### DATA RECORDS
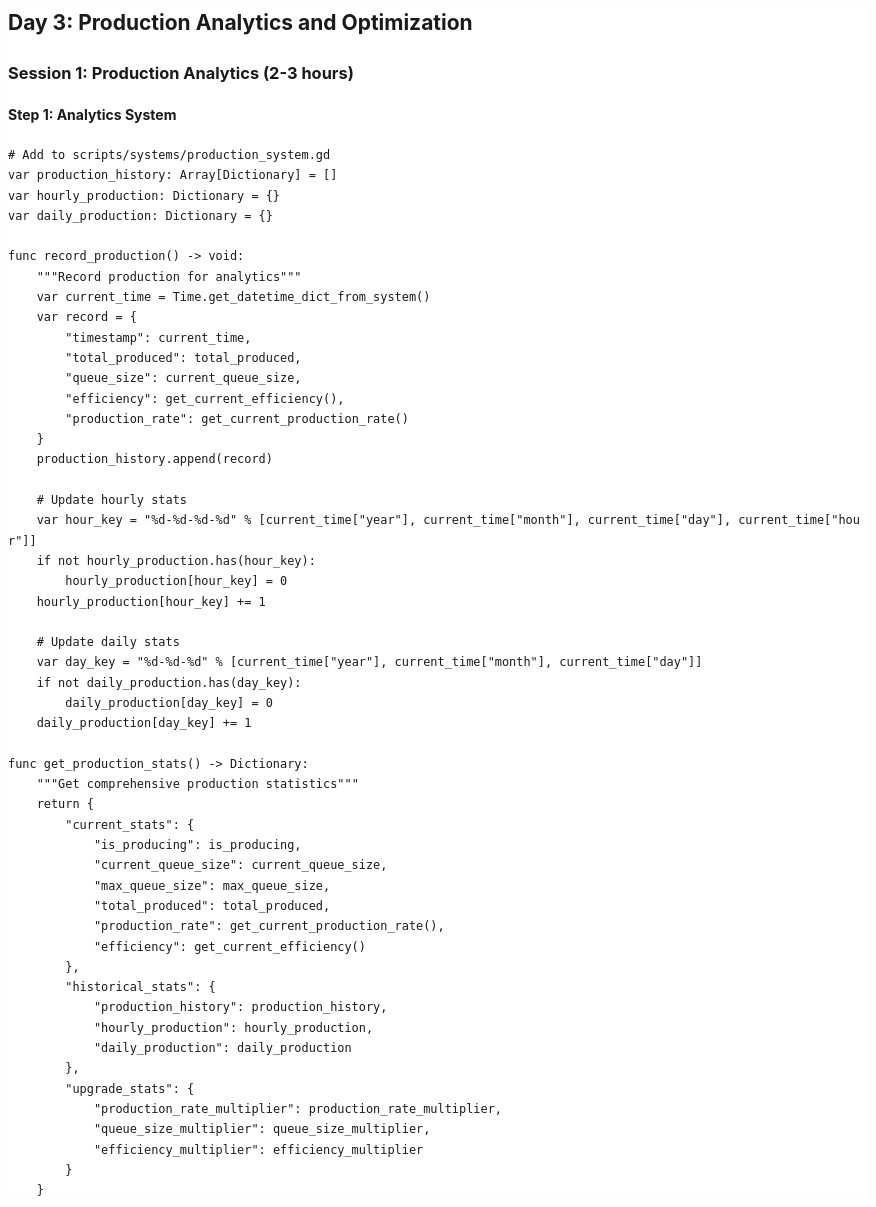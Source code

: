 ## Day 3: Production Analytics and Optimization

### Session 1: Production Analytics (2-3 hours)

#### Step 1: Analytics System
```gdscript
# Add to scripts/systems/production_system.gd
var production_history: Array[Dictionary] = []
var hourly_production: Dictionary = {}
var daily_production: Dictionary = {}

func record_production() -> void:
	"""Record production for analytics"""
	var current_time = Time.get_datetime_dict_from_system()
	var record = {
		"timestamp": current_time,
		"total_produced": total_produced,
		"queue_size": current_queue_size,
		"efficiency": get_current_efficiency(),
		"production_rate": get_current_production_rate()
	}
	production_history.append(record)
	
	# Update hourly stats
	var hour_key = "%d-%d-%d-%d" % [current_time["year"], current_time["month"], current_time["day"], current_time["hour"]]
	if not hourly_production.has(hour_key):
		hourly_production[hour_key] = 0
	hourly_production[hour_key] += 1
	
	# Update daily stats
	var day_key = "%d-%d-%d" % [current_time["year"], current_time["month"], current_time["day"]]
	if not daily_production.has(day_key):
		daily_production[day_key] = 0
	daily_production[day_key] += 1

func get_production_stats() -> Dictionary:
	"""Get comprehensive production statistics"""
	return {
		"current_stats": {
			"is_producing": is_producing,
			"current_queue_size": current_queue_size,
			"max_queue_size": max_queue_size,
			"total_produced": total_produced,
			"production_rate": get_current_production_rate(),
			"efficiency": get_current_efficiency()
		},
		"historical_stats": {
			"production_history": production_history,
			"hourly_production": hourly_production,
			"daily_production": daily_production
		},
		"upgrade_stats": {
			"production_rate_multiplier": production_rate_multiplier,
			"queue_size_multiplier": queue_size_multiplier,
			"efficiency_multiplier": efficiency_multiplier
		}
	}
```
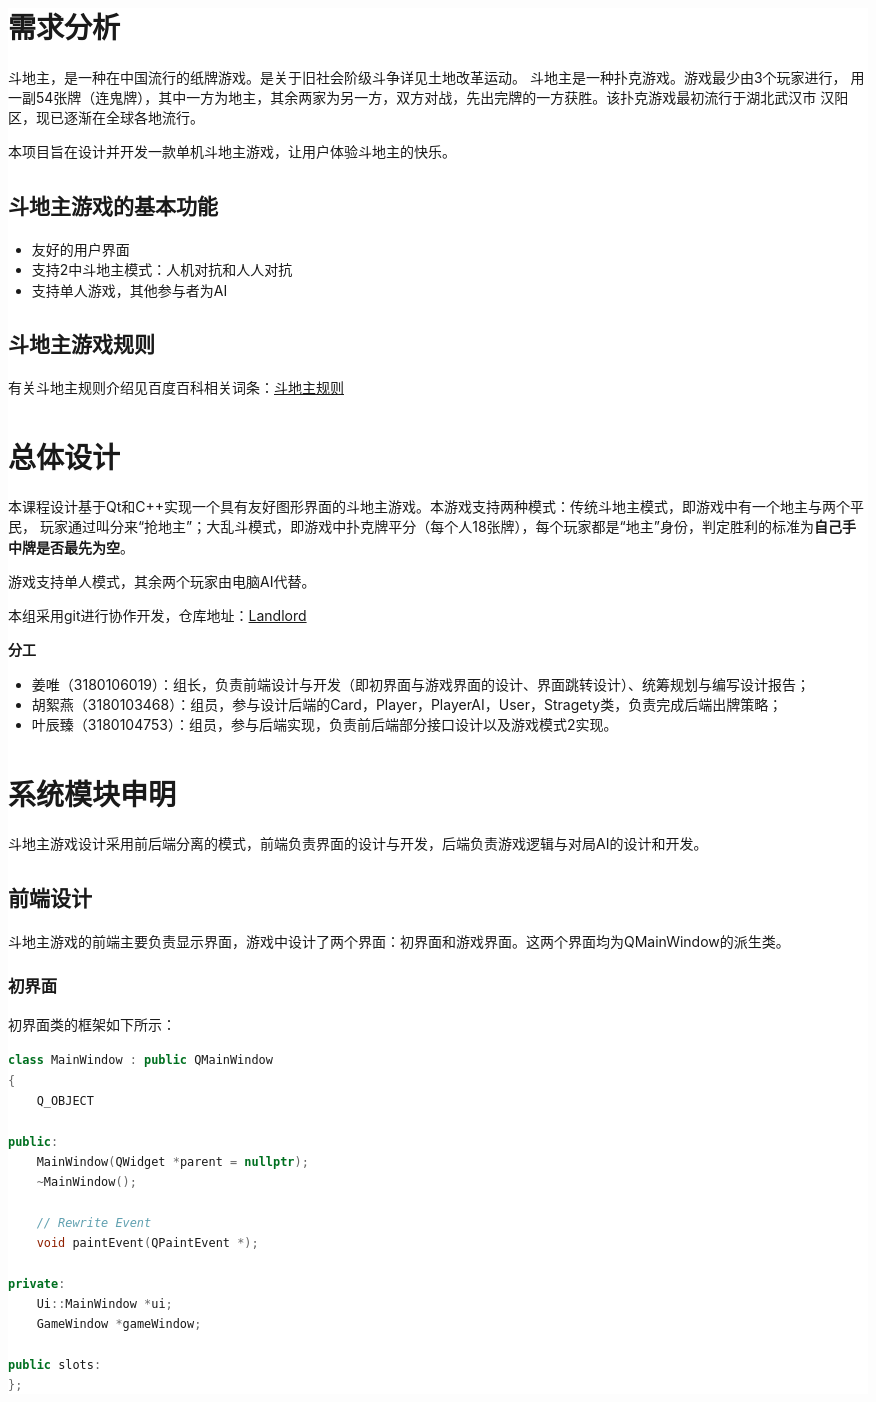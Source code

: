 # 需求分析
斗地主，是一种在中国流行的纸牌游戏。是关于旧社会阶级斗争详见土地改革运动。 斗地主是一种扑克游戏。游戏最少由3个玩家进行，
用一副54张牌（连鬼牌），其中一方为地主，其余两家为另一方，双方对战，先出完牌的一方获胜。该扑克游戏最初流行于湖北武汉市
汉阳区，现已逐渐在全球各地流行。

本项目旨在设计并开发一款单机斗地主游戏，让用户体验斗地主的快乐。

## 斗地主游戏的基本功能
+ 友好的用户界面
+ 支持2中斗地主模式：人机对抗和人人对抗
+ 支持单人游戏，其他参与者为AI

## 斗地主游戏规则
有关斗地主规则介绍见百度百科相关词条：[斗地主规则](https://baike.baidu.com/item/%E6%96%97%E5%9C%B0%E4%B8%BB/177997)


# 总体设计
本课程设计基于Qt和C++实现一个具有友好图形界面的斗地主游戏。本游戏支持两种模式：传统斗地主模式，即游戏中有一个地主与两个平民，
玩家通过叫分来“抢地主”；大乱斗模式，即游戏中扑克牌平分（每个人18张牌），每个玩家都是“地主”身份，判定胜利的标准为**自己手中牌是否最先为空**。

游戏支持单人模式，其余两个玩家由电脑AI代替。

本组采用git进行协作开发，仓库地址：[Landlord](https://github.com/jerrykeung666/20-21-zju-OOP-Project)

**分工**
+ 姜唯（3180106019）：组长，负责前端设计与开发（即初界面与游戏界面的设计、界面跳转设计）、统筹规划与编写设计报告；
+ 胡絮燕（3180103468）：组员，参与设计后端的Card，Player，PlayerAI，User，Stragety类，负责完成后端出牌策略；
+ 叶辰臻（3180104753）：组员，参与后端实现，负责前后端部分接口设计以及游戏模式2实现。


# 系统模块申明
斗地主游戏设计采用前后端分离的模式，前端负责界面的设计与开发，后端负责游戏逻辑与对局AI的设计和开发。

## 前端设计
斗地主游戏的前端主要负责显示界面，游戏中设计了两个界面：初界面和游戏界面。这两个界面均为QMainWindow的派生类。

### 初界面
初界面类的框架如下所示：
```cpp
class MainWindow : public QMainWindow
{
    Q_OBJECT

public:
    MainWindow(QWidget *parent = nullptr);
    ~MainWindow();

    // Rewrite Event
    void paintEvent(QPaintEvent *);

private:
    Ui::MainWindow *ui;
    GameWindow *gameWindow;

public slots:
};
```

### TASK
Every entry should be written out word for word, except for its pictures.

### TASK OUTPUT
Source code

: ## Day 3: Production Analytics and Optimization

### Session 1: Production Analytics (2-3 hours)

#### Step 1: Analytics System
```gdscript
# Add to scripts/systems/production_system.gd
var production_history: Array[Dictionary] = []
var hourly_production: Dictionary = {}
var daily_production: Dictionary = {}

func record_production() -> void:
	"""Record production for analytics"""
	var current_time = Time.get_datetime_dict_from_system()
	var record = {
		"timestamp": current_time,
		"total_produced": total_produced,
		"queue_size": current_queue_size,
		"efficiency": get_current_efficiency(),
		"production_rate": get_current_production_rate()
	}
	production_history.append(record)
	
	# Update hourly stats
	var hour_key = "%d-%d-%d-%d" % [current_time["year"], current_time["month"], current_time["day"], current_time["hour"]]
	if not hourly_production.has(hour_key):
		hourly_production[hour_key] = 0
	hourly_production[hour_key] += 1
	
	# Update daily stats
	var day_key = "%d-%d-%d" % [current_time["year"], current_time["month"], current_time["day"]]
	if not daily_production.has(day_key):
		daily_production[day_key] = 0
	daily_production[day_key] += 1

func get_production_stats() -> Dictionary:
	"""Get comprehensive production statistics"""
	return {
		"current_stats": {
			"is_producing": is_producing,
			"current_queue_size": current_queue_size,
			"max_queue_size": max_queue_size,
			"total_produced": total_produced,
			"production_rate": get_current_production_rate(),
			"efficiency": get_current_efficiency()
		},
		"historical_stats": {
			"production_history": production_history,
			"hourly_production": hourly_production,
			"daily_production": daily_production
		},
		"upgrade_stats": {
			"production_rate_multiplier": production_rate_multiplier,
			"queue_size_multiplier": queue_size_multiplier,
			"efficiency_multiplier": efficiency_multiplier
		}
	}
```
Source code

: # 需求分析
斗地主，是一种在中国流行的纸牌游戏。是关于旧社会阶级斗争详见土地改革运动。 斗地主是一种扑克游戏。游戏最少由3个玩家进行，
用一副54张牌（连鬼牌），其中一方为地主，其余两家为另一方，双方对战，先出完牌的一方获胜。该扑克游戏最初流行于湖北武汉市
汉阳区，现已逐渐在全球各地流行。

本项目旨在设计并开发一款单机斗地主游戏，让用户体验斗地主的快乐。

## 斗地主游戏的基本功能
+ 友好的用户界面
+ 支持2中斗地主模式：人机对抗和人人对抗
+ 支持单人游戏，其他参与者为AI

## 斗地主游戏规则
有关斗地主规则介绍见百度百科相关词条：[斗地主规则](https://baike.baidu.com/item/%E6%96%97%E5%9C%B0%E4%B8%BB/177997)


# 总体设计
本课程设计基于Qt和C++实现一个具有友好图形界面的斗地主游戏。本游戏支持两种模式：传统斗地主模式，即游戏中有一个地主与两个平民，
玩家通过叫分来“抢地主”；大乱斗模式，即游戏中扑克牌平分（每个人18张牌），每个玩家都是“地主”身份，判定胜利的标准为**自己手中牌是否最先为空**。

游戏支持单人模式，其余两个玩家由电脑AI代替。

本组采用git进行协作开发，仓库地址：[Landlord](https://github.com/jerrykeung666/20-21-zju-OOP-Project)

**分工**
+ 姜唯（3180106019）：组长，负责前端设计与开发（即初界面与游戏界面的设计、界面跳转设计）、统筹规划与编写设计报告；
+ 胡絮燕（3180103468）：组员，参与设计后端的Card，Player，PlayerAI，User，Stragety类，负责完成后端出牌策略；
+ 叶辰臻（3180104753）：组员，参与后端实现，负责前后端部分接口设计以及游戏模式2实现。


# 系统模块申明
斗地主游戏设计采用前后端分离的模式，前端负责界面的设计与开发，后端负责游戏逻辑与对局AI的设计和开发。

## 前端设计
斗地主游戏的前端主要负责显示界面，游戏中设计了两个界面：初界面和游戏界面。这两个界面均为QMainWindow的派生类。

### 初界面
初界面类的框架如下所示：
```cpp
class MainWindow : public QMainWindow
{
    Q_OBJECT

public:
    MainWindow(QWidget *parent = nullptr);
    ~MainWindow();

    // Rewrite Event
    void paintEvent(QPaintEvent *);

private:
    Ui::MainWindow *ui;
    GameWindow *gameWindow;

public slots:
};
```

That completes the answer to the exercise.